WORK INSTRUCTION: Once you find the line with "Two basic aspects" in the data that follows, repeat it and every line after it exactly, through the line with "Pay attention to".

Dataset entries:
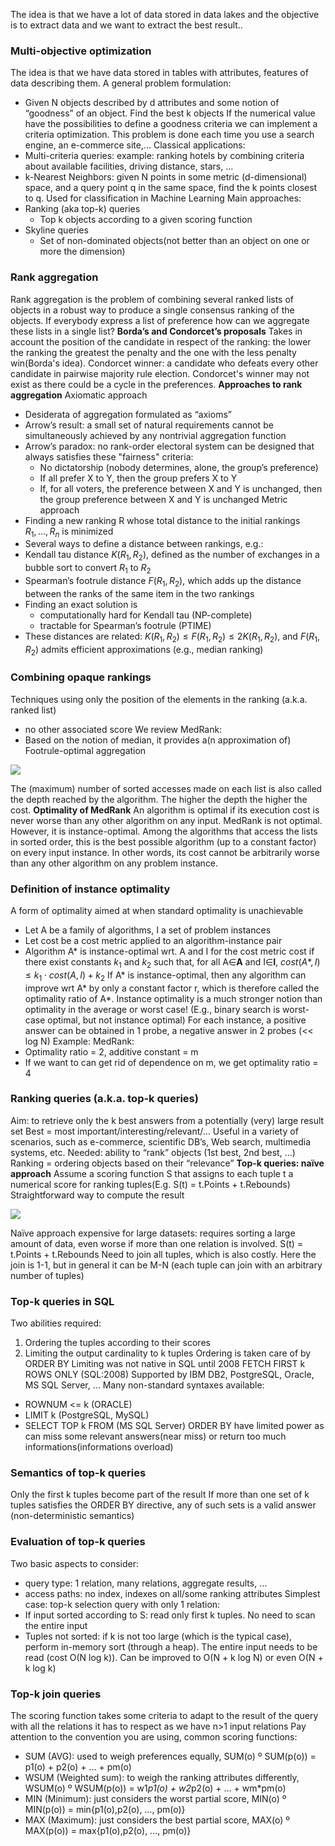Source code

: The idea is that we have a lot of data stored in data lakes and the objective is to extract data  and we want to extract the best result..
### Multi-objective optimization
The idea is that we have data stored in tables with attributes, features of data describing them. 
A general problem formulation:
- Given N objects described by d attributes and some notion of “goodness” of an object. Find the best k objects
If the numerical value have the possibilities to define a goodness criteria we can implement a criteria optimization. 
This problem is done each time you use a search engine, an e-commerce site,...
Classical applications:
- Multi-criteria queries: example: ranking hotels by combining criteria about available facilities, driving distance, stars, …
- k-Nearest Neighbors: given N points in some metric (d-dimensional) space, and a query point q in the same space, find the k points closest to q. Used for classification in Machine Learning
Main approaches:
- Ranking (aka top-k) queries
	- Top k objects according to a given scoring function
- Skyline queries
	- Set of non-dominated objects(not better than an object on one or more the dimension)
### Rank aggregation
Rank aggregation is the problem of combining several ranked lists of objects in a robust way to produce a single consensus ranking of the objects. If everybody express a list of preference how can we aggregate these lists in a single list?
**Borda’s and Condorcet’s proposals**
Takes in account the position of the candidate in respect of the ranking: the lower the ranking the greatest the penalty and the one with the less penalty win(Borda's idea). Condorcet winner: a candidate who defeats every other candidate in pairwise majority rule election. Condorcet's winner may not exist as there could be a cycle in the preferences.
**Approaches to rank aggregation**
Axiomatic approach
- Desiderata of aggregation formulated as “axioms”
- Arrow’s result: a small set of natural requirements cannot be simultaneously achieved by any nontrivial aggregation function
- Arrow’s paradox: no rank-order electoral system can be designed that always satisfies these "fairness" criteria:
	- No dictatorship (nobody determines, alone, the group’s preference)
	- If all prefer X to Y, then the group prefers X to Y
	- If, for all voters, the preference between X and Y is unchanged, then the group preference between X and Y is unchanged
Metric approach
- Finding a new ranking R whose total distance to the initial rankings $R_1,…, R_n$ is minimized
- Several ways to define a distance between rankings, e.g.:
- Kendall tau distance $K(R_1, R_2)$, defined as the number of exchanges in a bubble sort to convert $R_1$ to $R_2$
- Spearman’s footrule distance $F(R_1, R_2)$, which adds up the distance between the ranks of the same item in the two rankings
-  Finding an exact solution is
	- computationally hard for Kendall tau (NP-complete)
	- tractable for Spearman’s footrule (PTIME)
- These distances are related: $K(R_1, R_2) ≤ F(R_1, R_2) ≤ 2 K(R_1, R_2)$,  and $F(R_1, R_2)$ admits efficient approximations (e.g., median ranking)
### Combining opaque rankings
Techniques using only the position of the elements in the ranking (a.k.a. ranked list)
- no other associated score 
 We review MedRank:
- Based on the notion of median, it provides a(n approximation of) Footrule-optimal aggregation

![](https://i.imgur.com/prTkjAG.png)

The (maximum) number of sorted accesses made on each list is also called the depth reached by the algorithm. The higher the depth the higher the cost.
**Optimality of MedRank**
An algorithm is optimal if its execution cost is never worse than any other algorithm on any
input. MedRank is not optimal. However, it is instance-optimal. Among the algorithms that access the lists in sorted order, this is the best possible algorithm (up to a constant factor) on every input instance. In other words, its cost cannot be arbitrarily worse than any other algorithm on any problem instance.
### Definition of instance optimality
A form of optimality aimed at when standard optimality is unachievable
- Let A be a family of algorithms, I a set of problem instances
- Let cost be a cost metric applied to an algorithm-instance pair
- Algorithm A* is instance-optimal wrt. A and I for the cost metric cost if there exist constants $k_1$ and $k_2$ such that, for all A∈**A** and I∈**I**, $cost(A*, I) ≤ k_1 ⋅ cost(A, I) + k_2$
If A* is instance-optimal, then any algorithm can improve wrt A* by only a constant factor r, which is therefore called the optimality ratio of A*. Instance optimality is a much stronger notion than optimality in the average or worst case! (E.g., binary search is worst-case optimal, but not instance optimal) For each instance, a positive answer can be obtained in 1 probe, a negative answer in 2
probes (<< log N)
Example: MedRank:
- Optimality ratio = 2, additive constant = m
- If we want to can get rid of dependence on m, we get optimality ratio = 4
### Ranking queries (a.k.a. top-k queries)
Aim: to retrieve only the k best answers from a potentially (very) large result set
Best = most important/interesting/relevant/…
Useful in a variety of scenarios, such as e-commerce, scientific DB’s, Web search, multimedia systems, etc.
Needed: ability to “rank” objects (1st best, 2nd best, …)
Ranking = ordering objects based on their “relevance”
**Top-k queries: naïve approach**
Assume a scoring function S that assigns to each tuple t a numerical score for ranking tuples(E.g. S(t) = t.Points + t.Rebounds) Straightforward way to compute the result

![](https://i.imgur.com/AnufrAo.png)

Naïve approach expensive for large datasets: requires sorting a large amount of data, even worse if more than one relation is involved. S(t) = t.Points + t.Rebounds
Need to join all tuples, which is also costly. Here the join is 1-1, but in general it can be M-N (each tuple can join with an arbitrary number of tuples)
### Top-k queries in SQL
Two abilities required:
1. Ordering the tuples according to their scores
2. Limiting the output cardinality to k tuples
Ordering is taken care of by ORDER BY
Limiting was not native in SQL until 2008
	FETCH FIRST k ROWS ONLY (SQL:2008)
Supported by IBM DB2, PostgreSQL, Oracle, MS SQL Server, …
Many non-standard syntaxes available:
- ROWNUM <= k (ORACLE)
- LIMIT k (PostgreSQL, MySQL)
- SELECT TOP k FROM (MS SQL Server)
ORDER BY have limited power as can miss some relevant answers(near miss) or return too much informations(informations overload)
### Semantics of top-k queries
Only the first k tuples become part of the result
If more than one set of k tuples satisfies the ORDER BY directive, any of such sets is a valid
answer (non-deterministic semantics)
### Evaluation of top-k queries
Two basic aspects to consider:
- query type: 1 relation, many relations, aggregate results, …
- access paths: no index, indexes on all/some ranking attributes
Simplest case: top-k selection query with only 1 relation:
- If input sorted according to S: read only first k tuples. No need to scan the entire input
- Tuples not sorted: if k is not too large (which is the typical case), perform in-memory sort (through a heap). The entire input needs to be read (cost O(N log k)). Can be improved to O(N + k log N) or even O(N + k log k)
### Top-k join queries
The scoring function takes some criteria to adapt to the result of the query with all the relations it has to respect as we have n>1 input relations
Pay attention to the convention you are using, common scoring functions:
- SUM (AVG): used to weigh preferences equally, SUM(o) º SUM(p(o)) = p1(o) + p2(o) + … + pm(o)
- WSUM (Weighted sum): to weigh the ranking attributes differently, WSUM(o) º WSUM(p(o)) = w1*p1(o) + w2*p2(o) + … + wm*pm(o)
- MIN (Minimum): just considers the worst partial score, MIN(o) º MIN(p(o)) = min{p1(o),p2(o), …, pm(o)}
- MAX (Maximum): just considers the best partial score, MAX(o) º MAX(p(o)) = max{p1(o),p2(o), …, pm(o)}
---
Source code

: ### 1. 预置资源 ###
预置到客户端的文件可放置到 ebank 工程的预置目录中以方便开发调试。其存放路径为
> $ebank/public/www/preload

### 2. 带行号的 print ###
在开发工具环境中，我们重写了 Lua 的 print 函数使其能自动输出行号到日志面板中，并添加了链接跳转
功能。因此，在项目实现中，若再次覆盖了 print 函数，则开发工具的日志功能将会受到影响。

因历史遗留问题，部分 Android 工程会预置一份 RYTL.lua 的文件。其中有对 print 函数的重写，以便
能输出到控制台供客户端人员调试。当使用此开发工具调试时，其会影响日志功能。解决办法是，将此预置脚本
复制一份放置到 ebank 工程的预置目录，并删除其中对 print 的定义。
--
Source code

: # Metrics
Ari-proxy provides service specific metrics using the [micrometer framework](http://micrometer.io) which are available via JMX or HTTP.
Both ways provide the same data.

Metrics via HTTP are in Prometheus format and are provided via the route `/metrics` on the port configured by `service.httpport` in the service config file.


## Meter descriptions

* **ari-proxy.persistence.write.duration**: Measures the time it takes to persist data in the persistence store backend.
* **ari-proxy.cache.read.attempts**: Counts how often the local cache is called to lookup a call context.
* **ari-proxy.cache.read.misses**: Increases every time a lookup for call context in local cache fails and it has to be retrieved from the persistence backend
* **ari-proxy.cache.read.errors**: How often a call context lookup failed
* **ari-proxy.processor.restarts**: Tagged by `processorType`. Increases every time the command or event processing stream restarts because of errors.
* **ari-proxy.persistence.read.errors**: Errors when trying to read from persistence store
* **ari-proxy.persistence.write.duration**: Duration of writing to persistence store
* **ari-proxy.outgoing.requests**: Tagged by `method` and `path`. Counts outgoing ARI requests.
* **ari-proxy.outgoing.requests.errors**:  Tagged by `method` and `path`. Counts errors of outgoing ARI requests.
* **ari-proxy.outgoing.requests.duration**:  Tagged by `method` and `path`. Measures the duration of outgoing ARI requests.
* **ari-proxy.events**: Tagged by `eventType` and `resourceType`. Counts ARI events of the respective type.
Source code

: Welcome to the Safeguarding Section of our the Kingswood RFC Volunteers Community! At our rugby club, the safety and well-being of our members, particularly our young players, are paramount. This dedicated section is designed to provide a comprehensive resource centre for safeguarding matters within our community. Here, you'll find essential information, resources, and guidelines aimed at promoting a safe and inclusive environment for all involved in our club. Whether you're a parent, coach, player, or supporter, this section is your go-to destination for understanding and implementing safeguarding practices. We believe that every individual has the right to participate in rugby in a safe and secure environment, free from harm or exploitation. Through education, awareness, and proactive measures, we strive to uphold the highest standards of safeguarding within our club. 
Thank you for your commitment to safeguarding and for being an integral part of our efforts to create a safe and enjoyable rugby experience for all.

TASK RESULT:
Two basic aspects to consider:
- query type: 1 relation, many relations, aggregate results, …
- access paths: no index, indexes on all/some ranking attributes
Simplest case: top-k selection query with only 1 relation:
- If input sorted according to S: read only first k tuples. No need to scan the entire input
- Tuples not sorted: if k is not too large (which is the typical case), perform in-memory sort (through a heap). The entire input needs to be read (cost O(N log k)). Can be improved to O(N + k log N) or even O(N + k log k)
### Top-k join queries
The scoring function takes some criteria to adapt to the result of the query with all the relations it has to respect as we have n>1 input relations
Pay attention to the convention you are using, common scoring functions:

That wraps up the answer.